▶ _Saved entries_
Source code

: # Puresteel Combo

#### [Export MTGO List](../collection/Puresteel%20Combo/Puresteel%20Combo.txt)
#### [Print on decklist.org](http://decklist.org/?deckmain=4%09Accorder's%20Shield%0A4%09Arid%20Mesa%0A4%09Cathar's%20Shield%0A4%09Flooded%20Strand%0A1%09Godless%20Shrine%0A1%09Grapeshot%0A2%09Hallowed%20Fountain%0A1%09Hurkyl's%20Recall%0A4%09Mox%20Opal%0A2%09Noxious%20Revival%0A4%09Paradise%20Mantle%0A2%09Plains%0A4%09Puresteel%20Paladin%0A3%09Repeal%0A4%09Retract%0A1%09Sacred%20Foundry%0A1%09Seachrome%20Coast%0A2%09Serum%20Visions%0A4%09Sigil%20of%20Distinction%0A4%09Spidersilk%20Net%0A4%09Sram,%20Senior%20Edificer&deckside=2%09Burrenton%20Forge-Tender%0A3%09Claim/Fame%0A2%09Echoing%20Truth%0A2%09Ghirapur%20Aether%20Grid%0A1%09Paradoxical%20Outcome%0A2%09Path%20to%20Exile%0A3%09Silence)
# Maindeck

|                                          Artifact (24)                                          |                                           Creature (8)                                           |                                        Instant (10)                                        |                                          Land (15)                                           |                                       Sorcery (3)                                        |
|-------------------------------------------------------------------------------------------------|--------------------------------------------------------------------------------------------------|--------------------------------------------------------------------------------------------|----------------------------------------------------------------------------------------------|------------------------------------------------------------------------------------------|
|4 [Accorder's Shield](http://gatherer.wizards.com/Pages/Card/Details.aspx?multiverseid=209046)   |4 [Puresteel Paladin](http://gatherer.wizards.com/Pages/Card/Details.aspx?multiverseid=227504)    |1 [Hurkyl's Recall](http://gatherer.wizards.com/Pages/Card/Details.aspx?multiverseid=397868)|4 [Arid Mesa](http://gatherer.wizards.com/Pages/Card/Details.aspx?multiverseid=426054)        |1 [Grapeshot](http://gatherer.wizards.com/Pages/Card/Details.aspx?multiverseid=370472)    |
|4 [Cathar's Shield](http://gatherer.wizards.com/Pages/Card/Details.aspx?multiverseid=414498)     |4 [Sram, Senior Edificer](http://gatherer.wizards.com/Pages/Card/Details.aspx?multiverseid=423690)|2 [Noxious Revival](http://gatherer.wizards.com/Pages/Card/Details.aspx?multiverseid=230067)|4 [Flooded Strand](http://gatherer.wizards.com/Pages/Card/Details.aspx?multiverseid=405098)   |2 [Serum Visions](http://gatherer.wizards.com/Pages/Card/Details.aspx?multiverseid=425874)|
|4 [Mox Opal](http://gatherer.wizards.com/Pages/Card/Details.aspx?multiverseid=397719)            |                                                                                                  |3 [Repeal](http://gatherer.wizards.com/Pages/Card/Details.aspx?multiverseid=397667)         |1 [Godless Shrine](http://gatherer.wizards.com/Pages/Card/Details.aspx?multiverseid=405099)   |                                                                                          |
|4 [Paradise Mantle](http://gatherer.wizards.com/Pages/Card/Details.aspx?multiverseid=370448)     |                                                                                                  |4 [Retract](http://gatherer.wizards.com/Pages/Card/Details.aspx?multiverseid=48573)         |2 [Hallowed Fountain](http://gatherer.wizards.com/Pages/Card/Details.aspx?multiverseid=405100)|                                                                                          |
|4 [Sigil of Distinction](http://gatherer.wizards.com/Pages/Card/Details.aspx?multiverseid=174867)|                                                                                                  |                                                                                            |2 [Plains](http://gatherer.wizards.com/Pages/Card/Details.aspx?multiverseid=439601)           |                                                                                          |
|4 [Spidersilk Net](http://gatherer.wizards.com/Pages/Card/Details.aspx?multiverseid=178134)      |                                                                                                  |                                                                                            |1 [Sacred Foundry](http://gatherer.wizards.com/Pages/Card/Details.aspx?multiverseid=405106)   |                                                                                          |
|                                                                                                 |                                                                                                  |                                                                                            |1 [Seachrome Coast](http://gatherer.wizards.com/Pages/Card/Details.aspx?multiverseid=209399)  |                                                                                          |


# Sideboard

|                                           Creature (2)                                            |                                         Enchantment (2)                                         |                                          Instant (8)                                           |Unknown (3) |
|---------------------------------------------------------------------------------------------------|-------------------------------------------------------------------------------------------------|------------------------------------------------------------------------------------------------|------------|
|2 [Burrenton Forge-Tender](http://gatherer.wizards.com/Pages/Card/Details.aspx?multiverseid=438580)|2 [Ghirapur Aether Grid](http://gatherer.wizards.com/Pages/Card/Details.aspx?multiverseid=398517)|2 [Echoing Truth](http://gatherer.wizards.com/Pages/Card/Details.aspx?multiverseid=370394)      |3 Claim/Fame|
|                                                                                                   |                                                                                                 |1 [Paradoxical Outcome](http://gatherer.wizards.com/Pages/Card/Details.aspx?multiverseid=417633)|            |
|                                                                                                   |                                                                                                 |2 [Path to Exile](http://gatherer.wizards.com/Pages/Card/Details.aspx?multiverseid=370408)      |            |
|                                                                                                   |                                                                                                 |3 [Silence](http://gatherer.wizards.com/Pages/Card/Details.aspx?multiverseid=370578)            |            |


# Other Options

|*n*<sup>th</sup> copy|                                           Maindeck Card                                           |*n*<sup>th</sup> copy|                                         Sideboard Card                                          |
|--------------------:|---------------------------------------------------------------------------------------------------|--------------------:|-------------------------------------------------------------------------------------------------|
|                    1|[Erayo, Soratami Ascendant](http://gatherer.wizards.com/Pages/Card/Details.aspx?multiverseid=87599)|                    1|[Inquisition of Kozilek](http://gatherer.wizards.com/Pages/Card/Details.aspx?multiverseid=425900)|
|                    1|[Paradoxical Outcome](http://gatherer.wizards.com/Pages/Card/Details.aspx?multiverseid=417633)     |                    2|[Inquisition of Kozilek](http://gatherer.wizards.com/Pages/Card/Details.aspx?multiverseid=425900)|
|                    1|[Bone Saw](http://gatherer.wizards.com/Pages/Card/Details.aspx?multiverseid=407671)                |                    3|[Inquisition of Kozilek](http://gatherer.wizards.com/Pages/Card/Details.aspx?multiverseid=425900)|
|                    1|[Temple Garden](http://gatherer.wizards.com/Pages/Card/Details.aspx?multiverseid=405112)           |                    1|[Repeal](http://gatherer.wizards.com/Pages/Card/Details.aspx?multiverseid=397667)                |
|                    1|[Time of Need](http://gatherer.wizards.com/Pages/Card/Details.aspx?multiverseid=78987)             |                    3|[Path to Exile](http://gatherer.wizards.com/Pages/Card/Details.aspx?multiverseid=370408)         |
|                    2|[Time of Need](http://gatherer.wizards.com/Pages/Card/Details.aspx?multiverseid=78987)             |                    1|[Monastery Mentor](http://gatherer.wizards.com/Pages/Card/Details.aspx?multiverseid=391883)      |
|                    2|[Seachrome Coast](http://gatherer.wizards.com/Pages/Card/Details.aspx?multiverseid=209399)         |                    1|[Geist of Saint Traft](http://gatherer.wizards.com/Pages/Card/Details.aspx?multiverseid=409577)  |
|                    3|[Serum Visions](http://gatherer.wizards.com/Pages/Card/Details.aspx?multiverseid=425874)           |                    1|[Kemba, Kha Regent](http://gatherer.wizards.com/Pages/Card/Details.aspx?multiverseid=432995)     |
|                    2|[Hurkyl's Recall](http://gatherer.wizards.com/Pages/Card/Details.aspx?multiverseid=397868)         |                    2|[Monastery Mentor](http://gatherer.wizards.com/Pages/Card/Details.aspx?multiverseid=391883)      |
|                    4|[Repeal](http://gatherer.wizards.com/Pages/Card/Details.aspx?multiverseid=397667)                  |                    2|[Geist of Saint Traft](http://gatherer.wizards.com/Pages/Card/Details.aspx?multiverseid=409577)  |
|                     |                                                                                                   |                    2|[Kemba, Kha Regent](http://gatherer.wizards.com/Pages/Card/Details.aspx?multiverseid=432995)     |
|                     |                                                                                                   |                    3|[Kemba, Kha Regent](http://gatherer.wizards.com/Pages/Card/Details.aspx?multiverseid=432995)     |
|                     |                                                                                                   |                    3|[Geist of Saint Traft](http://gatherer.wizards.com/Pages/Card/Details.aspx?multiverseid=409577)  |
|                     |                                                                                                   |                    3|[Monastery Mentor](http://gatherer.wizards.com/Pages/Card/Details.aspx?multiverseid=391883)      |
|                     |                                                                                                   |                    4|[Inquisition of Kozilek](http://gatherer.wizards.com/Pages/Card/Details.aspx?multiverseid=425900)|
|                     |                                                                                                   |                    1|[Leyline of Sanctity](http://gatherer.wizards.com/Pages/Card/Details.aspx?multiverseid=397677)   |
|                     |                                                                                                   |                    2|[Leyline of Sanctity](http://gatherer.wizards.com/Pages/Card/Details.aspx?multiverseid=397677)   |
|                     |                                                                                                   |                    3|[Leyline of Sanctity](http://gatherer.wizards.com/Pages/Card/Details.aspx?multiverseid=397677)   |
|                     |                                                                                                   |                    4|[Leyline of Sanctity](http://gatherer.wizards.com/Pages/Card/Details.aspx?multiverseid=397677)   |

▶ _Aim of the task_
What is needed is an exact copy of the entries above, from the first line through the line holding "#### [Export MTGO", with both of those lines kept; please give nothing else.

▶ _Task result_
Source code

: # Puresteel Combo

#### [Export MTGO List](../collection/Puresteel%20Combo/Puresteel%20Combo.txt)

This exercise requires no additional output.